DID YOU KNOW? In the fall of 2002 Mailer directed a one-night staged reading of Don Juan in Hell in Provincetown, MA. He played Don Juan, his wife Norris Church Mailer played his wife Dona Ana, Mike Lennon was her father, the Commodore, and Vidal played the Devil. He wore a jacket with a wine-red vest and stole the show. The play is the dream sequence from George Bernard Shaw’s Man and Superman. Ten years earlier, Vidal also stole the show when he did it with Mailer (as the commodore), Susan Sontag and Gay Talese at Carnegie Hall.

Quiet

DID YOU KNOW? Asked by Parade Magazine how he was seen by his high school classmates, he answered, “Quiet, studious and inconsequential.”

Favorite Novels

DID YOU KNOW? Mailer’s all-time favorite novels were John Dos Passos’s U.S.A., a three-part chronicle of the country from the late 1890s to the 1930s, and Leo Tolstoy’s 1877 novel, Anna Karenina, often called the greatest realistic novel ever written.

Never Amount to Anything

DID YOU KNOW? In 1946 when Mailer was writing The Naked and the Dead, he lived for a time with his parents at 102 Pierrepont Street, a brownstone apartment building in Brooklyn Heights. Arthur Miller lived in the same building where he was writing Death of a Salesman. When Miller and Mailer would bump into each other and chat at the mailbox, Mailer recalled, “We would talk and then we’d go away, and I know he was thinking what I was, which was, ‘That other guy is never going to amount to anything.’”

First Appearance

DID YOU KNOW? Mailer’s first appearance in a book was the publication of his novella A Calculus at Heaven, in a 1944 anthology, Cross-Section: A Collection of New American Writing, where it appeared with selections by Richard Wright, Arthur Miller, Jane Bowles, Shirley Jackson and Ralph Ellison. His second book appearance was the reprinting of his college short story, “The Greatest Thing in the World,” in a paperback collection of suspense thrillers, Hold Your Breath, edited by Alfred Hitchcock, published on October 5, 1947.

Francis X. Pope

BeyondBL

DID YOU KNOW? In 1968, Mailer played the role of Francis X. Pope, a police lieutenant, in his experimental film, Beyond the Law. Donn Pennebaker filmed the action, done without a script over two nights in a Brooklyn warehouse. George Plimpton played the mayor of New York in the film.
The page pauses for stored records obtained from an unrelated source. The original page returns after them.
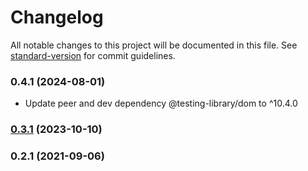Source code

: # Changelog

All notable changes to this project will be documented in this file. See [standard-version](https://github.com/conventional-changelog/standard-version) for commit guidelines.

### 0.4.1 (2024-08-01)

- Update peer and dev dependency @testing-library/dom to ^10.4.0

### [0.3.1](https://github.com/domasx2/testing-library-selector/compare/v0.2.1...v0.3.1) (2023-10-10)

### 0.2.1 (2021-09-06)
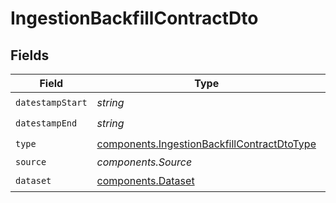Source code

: # IngestionBackfillContractDto


## Fields

| Field                                                                                                      | Type                                                                                                       | Required                                                                                                   | Description                                                                                                |
| ---------------------------------------------------------------------------------------------------------- | ---------------------------------------------------------------------------------------------------------- | ---------------------------------------------------------------------------------------------------------- | ---------------------------------------------------------------------------------------------------------- |
| `datestampStart`                                                                                           | *string*                                                                                                   | :heavy_check_mark:                                                                                         | N/A                                                                                                        |
| `datestampEnd`                                                                                             | *string*                                                                                                   | :heavy_check_mark:                                                                                         | N/A                                                                                                        |
| `type`                                                                                                     | [components.IngestionBackfillContractDtoType](../../models/components/ingestionbackfillcontractdtotype.md) | :heavy_check_mark:                                                                                         | N/A                                                                                                        |
| `source`                                                                                                   | *components.Source*                                                                                        | :heavy_minus_sign:                                                                                         | N/A                                                                                                        |
| `dataset`                                                                                                  | [components.Dataset](../../models/components/dataset.md)                                                   | :heavy_check_mark:                                                                                         | N/A                                                                                                        |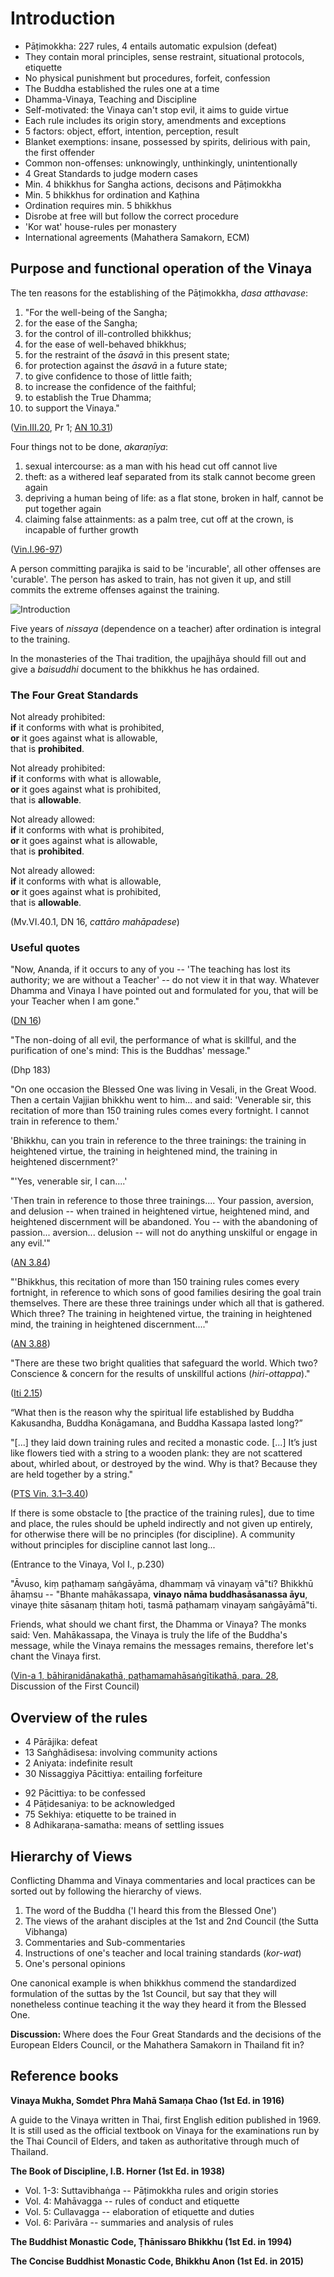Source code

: # Introduction

-   Pāṭimokkha: 227 rules, 4 entails automatic expulsion (defeat)
-   They contain moral principles, sense restraint, situational
    protocols, etiquette
-   No physical punishment but procedures, forfeit, confession
-   The Buddha established the rules one at a time
-   Dhamma-Vinaya, Teaching and Discipline
-   Self-motivated: the Vinaya can't stop evil, it aims to guide virtue
-   Each rule includes its origin story, amendments and exceptions
-   5 factors: object, effort, intention, perception, result
-   Blanket exemptions: insane, possessed by spirits, delirious with
    pain, the first offender
-   Common non-offenses: unknowingly, unthinkingly, unintentionally
-   4 Great Standards to judge modern cases
-   Min. 4 bhikkhus for Sangha actions, decisons and Pāṭimokkha
-   Min. 5 bhikkhus for ordination and Kaṭhina
-   Ordination requires min. 5 bhikkhus
-   Disrobe at free will but follow the correct procedure
-   'Kor wat' house-rules per monastery
-   International agreements (Mahathera Samakorn, ECM)

## Purpose and functional operation of the Vinaya

<!-- latex
\begin{multicols}{2}
-->

The ten reasons for the establishing of the Pāṭimokkha, *dasa atthavase*:

1.  "For the well-being of the Sangha;
2.  for the ease of the Sangha;
3.  for the control of ill-controlled bhikkhus;
4.  for the ease of well-behaved bhikkhus;
5.  for the restraint of the *āsavā* in this present state;
6.  for protection against the *āsavā* in a future state;
7.  to give confidence to those of little faith;
8.  to increase the confidence of the faithful;
9.  to establish the True Dhamma;
10. to support the Vinaya."

([Vin.III.20](https://suttacentral.net/pli-tv-bu-vb-pj1/en/brahmali), Pr 1; [AN 10.31](https://suttacentral.net/an10.31/en/bodhi))

<!-- latex
\columnbreak
-->

Four things not to be done, *akaraṇīya*:

1.  sexual intercourse: as a man with his head cut off cannot live
2.  theft: as a withered leaf separated from its stalk cannot become
    green again
3.  depriving a human being of life: as a flat stone, broken in half,
    cannot be put together again
4.  claiming false attainments: as a palm tree, cut off at the crown, is
    incapable of further growth

([Vin.I.96-97](https://suttacentral.net/pli-tv-kd1/en/horner-brahmali))

A person committing parajika is said to be 'incurable', all other offenses are
'curable'. The person has asked to train, has not given it up, and still commits
the extreme offenses against the training.

<!-- latex
\end{multicols}
\par
\clearpage
-->

![Introduction](./includes/mindmaps/introduction.png)

Five years of *nissaya* (dependence on a teacher) after ordination is
integral to the training.

In the monasteries of the Thai tradition, the upajjhāya should fill out and give
a *baisuddhi* document to the bhikkhus he has ordained.

### The Four Great Standards

<!-- latex
\enlargethispage*{\baselineskip}
\begin{multicols}{2}
-->

Not already prohibited:\
**if** it conforms with what is prohibited,\
**or** it goes against what is allowable,\
that is **prohibited**.

Not already prohibited:\
**if** it conforms with what is allowable,\
**or** it goes against what is prohibited,\
that is **allowable**.

<!-- latex
\columnbreak
-->

Not already allowed:\
**if** it conforms with what is prohibited,\
**or** it goes against what is allowable,\
that is **prohibited**.

Not already allowed:\
**if** it conforms with what is allowable,\
**or** it goes against what is prohibited,\
that is **allowable**.

<!-- latex
\end{multicols}
-->

(Mv.VI.40.1, DN 16, *cattāro mahāpadese*)

<!-- latex
\clearpage
-->

### Useful quotes

"Now, Ananda, if it occurs to any of you -- 'The teaching has lost its
authority; we are without a Teacher' -- do not view it in that way. Whatever
Dhamma and Vinaya I have pointed out and formulated for you, that will be your
Teacher when I am gone."

([DN 16](https://suttacentral.net/dn16/en/sujato))

"The non-doing of all evil, the performance of what is skillful, and the
purification of one's mind: This is the Buddhas' message."

(Dhp 183)

"On one occasion the Blessed One was living in Vesali, in the Great
Wood. Then a certain Vajjian bhikkhu went to him... and said: 'Venerable
sir, this recitation of more than 150 training rules comes every
fortnight. I cannot train in reference to them.'

'Bhikkhu, can you train in reference to the three trainings: the training in
heightened virtue, the training in heightened mind, the training in heightened
discernment?'

"'Yes, venerable sir, I can....'

'Then train in reference to those three trainings.... Your passion,
aversion, and delusion -- when trained in heightened virtue, heightened
mind, and heightened discernment will be abandoned. You -- with the
abandoning of passion... aversion... delusion -- will not do anything
unskilful or engage in any evil.'"

([AN 3.84](https://suttacentral.net/an3.84/en/sujato))

"'Bhikkhus, this recitation of more than 150 training rules comes every
fortnight, in reference to which sons of good families desiring the goal
train themselves. There are these three trainings under which all that
is gathered. Which three? The training in heightened virtue, the
training in heightened mind, the training in heightened discernment...."

([AN 3.88](https://suttacentral.net/an3.88/en/sujato))

"There are these two bright qualities that safeguard the world. Which two?
Conscience & concern for the results of unskillful actions (*hiri-ottappa*)."

([Iti 2.15](https://www.accesstoinsight.org/tipitaka/kn/iti/iti.2.028-049.than.html#iti-042))

“What then is the reason why the spiritual life established by Buddha
Kakusandha, Buddha Konāgamana, and Buddha Kassapa lasted long?”

"[...] they laid down training rules and recited a monastic code. [...] It’s just
like flowers tied with a string to a wooden plank: they are not scattered about,
whirled about, or destroyed by the wind. Why is that? Because they are held
together by a string."

([PTS Vin. 3.1–3.40](https://suttacentral.net/pli-tv-bu-vb-pj1/en/brahmali))

If there is some obstacle to [the practice of the training rules], due to time
and place, the rules should be upheld indirectly and not given up entirely, for
otherwise there will be no principles (for discipline). A community without
principles for discipline cannot last long...

(Entrance to the Vinaya, Vol I., p.230)

<!-- latex
\clearpage
-->

"Āvuso, kiṃ paṭhamaṃ saṅgāyāma, dhammaṃ vā vinayaṃ vā"ti? Bhikkhū āhaṃsu --
"Bhante mahākassapa, **vinayo nāma buddhasāsanassa āyu**, vinaye ṭhite sāsanaṃ
ṭhitaṃ hoti, tasmā paṭhamaṃ vinayaṃ saṅgāyāmā"ti.

Friends, what should we chant first, the Dhamma or Vinaya? The monks said: Ven.
Mahākassapa, the Vinaya is truly the life of the Buddha's message, while the
Vinaya remains the messages remains, therefore let's chant the Vinaya first.

([Vin-a 1, bāhiranidānakathā, paṭhamamahāsaṅgītikathā, para. 28](https://www.digitalpalireader.online/_dprhtml/index.html?loc=v.0.1.0.0.1.0.a&query=vinayo%20n%C4%81ma%20buddhas%C4%81sanassa%20%C4%81yu&para=28), Discussion of the First Council)

## Overview of the rules

<!-- latex
\begin{multicols}{2}
-->

- 4 Pārājika: defeat
- 13 Saṅghādisesa: involving community actions
- 2 Aniyata: indefinite result
- 30 Nissaggiya Pācittiya: entailing forfeiture

<!-- latex
\columnbreak
-->

- 92 Pācittiya: to be confessed
- 4 Pāṭidesaniya: to be acknowledged
- 75 Sekhiya: etiquette to be trained in
- 8 Adhikaraṇa-samatha: means of settling issues

<!-- latex
\end{multicols}
-->

## Hierarchy of Views

Conflicting Dhamma and Vinaya commentaries and local practices can be sorted out by following the hierarchy of views.

1. The word of the Buddha ('I heard this from the Blessed One')
2. The views of the arahant disciples at the 1st and 2nd Council (the Sutta Vibhanga)
3. Commentaries and Sub-commentaries
4. Instructions of one's teacher and local training standards (*kor-wat*)
5. One's personal opinions

One canonical example is when bhikkhus commend the standardized formulation of
the suttas by the 1st Council, but say that they will nonetheless continue
teaching it the way they heard it from the Blessed One.

**Discussion:** Where does the Four Great Standards and the decisions of the
European Elders Council, or the Mahathera Samakorn in Thailand fit in?

## Reference books

**Vinaya Mukha, Somdet Phra Mahā Samaṇa Chao (1st Ed. in 1916)**

A guide to the Vinaya written in Thai, first English edition published in 1969.
It is still used as the official textbook on Vinaya for the examinations run by
the Thai Council of Elders, and taken as authoritative through much of Thailand.

**The Book of Discipline, I.B. Horner (1st Ed. in 1938)**

- Vol. 1-3: Suttavibhaṅga -- Pāṭimokkha rules and origin stories
- Vol. 4: Mahāvagga -- rules of conduct and etiquette
- Vol. 5: Cullavagga -- elaboration of etiquette and duties
- Vol. 6: Parivāra -- summaries and analysis of rules

<!-- latex
\enlargethispage*{\baselineskip}
-->

**The Buddhist Monastic Code, Ṭhānissaro Bhikkhu (1st Ed. in 1994)**

**The Concise Buddhist Monastic Code, Bhikkhu Anon (1st Ed. in 2015)**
LDBTH111DID YOU KNOW? In 1976, Mailer published a screenplay based on Joris-Karl Huysmans’ novel of decadence and Satanism, Là-Bas (or “down there”). The English translation was published as The Damned. The protagonist, a novelist named Durtal, is researching the life of the 15th century nobleman and madman, Gillies de Rais, who killed scores of children and practiced various forms of sorcery, including a Black Mass. The novel is set in fin-de-siѐcle Paris, and was a sensation when it appeared in serial form in 1891. Mailer’s screen play appeared in Playboy in December 1976, and has never been reprinted. It won the magazine’s annual award for best piece of fiction.
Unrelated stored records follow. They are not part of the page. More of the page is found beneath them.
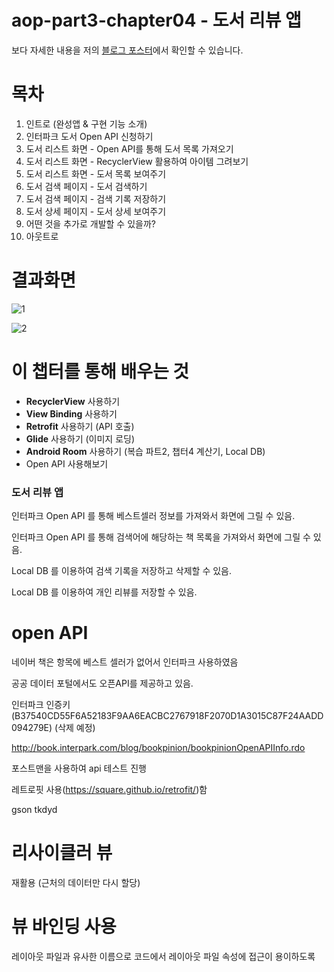 # aop-part3-chapter04 -  도서 리뷰 앱

보다 자세한 내용을 저의 [블로그 포스터](https://whyprogrammer.tistory.com/591)에서 확인할 수 있습니다.

# 목차

1. 인트로 (완성앱 & 구현 기능 소개)
2. 인터파크 도서 Open API 신청하기
3. 도서 리스트 화면 - Open API를 통해 도서 목록 가져오기
4. 도서 리스트 화면 - RecyclerView 활용하여 아이템 그려보기
5. 도서 리스트 화면 - 도서 목록 보여주기
6. 도서 검색 페이지 - 도서 검색하기
7. 도서 검색 페이지 - 검색 기록 저장하기
8. 도서 상세 페이지 - 도서 상세 보여주기
9. 어떤 것을 추가로 개발할 수 있을까?
10. 아웃트로



# 결과화면

![1](https://img1.daumcdn.net/thumb/R1280x0/?scode=mtistory2&fname=https%3A%2F%2Fblog.kakaocdn.net%2Fdn%2FbKXDk5%2Fbtq6Sk0vYcX%2FEwI21ldFeKDPN9r410Dl6k%2Fimg.png)



![2](https://img1.daumcdn.net/thumb/R1280x0/?scode=mtistory2&fname=https%3A%2F%2Fblog.kakaocdn.net%2Fdn%2FdmN3gO%2Fbtq6RNhmfW0%2FsWb10sKlAdXlIrhO4YxNnk%2Fimg.png)



# 이 챕터를 통해 배우는 것

- **RecyclerView** 사용하기
- **View Binding** 사용하기
- **Retrofit** 사용하기 (API 호출)
- **Glide** 사용하기 (이미지 로딩)
- **Android Room** 사용하기 (복습 파트2, 챕터4 계산기, Local DB)
- Open API 사용해보기



### 도서 리뷰 앱

인터파크 Open API 를 통해 베스트셀러 정보를 가져와서 화면에 그릴 수 있음.

인터파크 Open API 를 통해 검색어에 해당하는 책 목록을 가져와서 화면에 그릴 수 있음.

Local DB 를 이용하여 검색 기록을 저장하고 삭제할 수 있음.

Local DB 를 이용하여 개인 리뷰를 저장할 수 있음.

# open API

네이버 책은 항목에 베스트 셀러가 없어서 인터파크 사용하였음

공공 데이터 포털에서도 오픈API를 제공하고 있음.

인터파크 인증키 (B37540CD55F6A52183F9AA6EACBC2767918F2070D1A3015C87F24AADD094279E) (삭제 예정)

http://book.interpark.com/blog/bookpinion/bookpinionOpenAPIInfo.rdo

포스트맨을 사용하여 api 테스트 진행

레트로핏 사용(https://square.github.io/retrofit/)함

gson tkdyd

# 리사이클러 뷰

재활용 (근처의 데이터만 다시 할당)

# 뷰 바인딩 사용

레이아웃 파일과 유사한 이름으로 코드에서 레이아웃 파일 속성에 접근이 용이하도록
Mailer spoke French fairly well, having studied it in high school, college and at the Sorbonne on the GI Bill in 1947-48. He said that “the French novel has always been more congenial to me than the English, and much of what I learned as a young novelist came from Stendhal, from Proust, and from Malraux.” He went on to say that he also enjoyed the writing of Flaubert, Zola, Gide, Huysmans, Baudelaire, Sartre, George Simenon, and the writing of his great friend, Jean Malaquais, who Mailer met in Pairs in 1947.

Mailer in Esquire

DID YOU KNOW? Esquire published more separate pieces, over 40, of Mailer’s work (fiction, essays, interviews, excerpts from forthcoming books) than any other publication. His first piece was a short story based on his experience as an army cook, “The Language of Men,” which appeared in the April 1953 issue. Excerpts from the following books appeared in Esquire: Advertisements for Myself, The Presidential Papers, An American Dream (the entire novel was serialized from January to August 1964), Cannibals and Christians, Existential Errands, Pieces and Pontifications and Harlot’s Ghost. He also wrote a monthly column for the magazine, “The Big Bite,” from November 1962 to December 1963. His last piece in Esquire was an interview with Tom Junod, “Last Man Standing,” in January 2007.